• Directions
Of the entries below, restate word for word only the section that runs from the line with "3 DAS INSCRIÇÕES" to the line with "IV - cópia simples", counting both ends.

• Data to use
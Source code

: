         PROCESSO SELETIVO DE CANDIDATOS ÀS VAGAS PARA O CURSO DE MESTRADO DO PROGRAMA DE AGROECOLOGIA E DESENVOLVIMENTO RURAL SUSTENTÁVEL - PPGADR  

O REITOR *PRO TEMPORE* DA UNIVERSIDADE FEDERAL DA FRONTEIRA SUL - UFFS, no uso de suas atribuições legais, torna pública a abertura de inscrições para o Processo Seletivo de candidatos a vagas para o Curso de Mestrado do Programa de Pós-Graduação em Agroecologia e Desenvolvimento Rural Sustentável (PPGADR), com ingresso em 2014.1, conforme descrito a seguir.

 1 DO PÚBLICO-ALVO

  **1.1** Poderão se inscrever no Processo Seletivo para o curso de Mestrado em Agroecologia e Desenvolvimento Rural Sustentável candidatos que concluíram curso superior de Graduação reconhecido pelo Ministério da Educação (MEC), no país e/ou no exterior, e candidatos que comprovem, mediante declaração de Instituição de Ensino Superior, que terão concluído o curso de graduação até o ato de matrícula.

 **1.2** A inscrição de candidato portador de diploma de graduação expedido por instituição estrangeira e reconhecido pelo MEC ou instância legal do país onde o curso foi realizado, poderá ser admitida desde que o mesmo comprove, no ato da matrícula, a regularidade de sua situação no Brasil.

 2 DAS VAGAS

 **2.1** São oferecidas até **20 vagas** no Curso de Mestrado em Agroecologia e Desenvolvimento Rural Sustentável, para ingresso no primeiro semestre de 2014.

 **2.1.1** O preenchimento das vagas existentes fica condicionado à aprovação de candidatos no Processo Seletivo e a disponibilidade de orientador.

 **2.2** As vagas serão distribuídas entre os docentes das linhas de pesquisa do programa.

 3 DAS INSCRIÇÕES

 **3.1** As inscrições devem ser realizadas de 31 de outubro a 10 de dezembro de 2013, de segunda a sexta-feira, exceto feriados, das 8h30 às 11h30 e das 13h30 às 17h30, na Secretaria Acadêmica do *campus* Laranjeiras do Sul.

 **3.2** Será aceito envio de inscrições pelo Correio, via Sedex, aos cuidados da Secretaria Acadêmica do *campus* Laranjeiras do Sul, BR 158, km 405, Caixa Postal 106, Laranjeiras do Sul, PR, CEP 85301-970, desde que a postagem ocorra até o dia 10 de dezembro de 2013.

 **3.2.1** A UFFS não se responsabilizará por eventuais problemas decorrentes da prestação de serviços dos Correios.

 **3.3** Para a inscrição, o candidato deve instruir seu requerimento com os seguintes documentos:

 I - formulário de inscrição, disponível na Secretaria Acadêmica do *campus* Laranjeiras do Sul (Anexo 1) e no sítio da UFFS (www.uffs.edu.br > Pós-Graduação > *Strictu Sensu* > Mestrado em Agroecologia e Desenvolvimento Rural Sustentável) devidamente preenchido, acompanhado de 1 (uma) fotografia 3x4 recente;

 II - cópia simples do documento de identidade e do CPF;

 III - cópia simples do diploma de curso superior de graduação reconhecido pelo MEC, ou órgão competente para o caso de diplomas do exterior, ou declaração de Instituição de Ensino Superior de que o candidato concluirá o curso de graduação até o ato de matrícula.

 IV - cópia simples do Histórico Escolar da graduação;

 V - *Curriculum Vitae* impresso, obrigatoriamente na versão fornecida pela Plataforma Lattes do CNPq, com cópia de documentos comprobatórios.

• Output of the task
 3 DAS INSCRIÇÕES

 **3.1** As inscrições devem ser realizadas de 31 de outubro a 10 de dezembro de 2013, de segunda a sexta-feira, exceto feriados, das 8h30 às 11h30 e das 13h30 às 17h30, na Secretaria Acadêmica do *campus* Laranjeiras do Sul.

 **3.2** Será aceito envio de inscrições pelo Correio, via Sedex, aos cuidados da Secretaria Acadêmica do *campus* Laranjeiras do Sul, BR 158, km 405, Caixa Postal 106, Laranjeiras do Sul, PR, CEP 85301-970, desde que a postagem ocorra até o dia 10 de dezembro de 2013.

 **3.2.1** A UFFS não se responsabilizará por eventuais problemas decorrentes da prestação de serviços dos Correios.

 **3.3** Para a inscrição, o candidato deve instruir seu requerimento com os seguintes documentos:

 I - formulário de inscrição, disponível na Secretaria Acadêmica do *campus* Laranjeiras do Sul (Anexo 1) e no sítio da UFFS (www.uffs.edu.br > Pós-Graduação > *Strictu Sensu* > Mestrado em Agroecologia e Desenvolvimento Rural Sustentável) devidamente preenchido, acompanhado de 1 (uma) fotografia 3x4 recente;

 II - cópia simples do documento de identidade e do CPF;

 III - cópia simples do diploma de curso superior de graduação reconhecido pelo MEC, ou órgão competente para o caso de diplomas do exterior, ou declaração de Instituição de Ensino Superior de que o candidato concluirá o curso de graduação até o ato de matrícula.

 IV - cópia simples do Histórico Escolar da graduação;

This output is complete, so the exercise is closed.